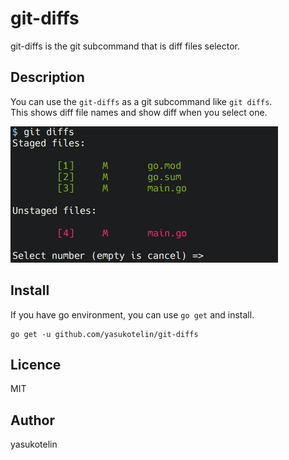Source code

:# git-diffs

git-diffs is the git subcommand that is diff files selector.

## Description

You can use the `git-diffs` as a git subcommand like `git diffs`.<br>
This shows diff file names and show diff when you select one.

<img src="images/git-diffs-schreenshot.png" alt="git-diffs schreenshot">

## Install

If you have go environment, you can use `go get` and install.

```
go get -u github.com/yasukotelin/git-diffs
```

## Licence

MIT

## Author

yasukotelin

+--

| TASK GOAL |
Copy out the material above in full and exactly; its pictures are not to appear.

| RESULT |
Source code

:# git-diffs

git-diffs is the git subcommand that is diff files selector.

## Description

You can use the `git-diffs` as a git subcommand like `git diffs`.<br>
This shows diff file names and show diff when you select one.

<img src="images/git-diffs-schreenshot.png" alt="git-diffs schreenshot">

## Install

If you have go environment, you can use `go get` and install.

```
go get -u github.com/yasukotelin/git-diffs
```

## Licence

MIT

## Author

yasukotelin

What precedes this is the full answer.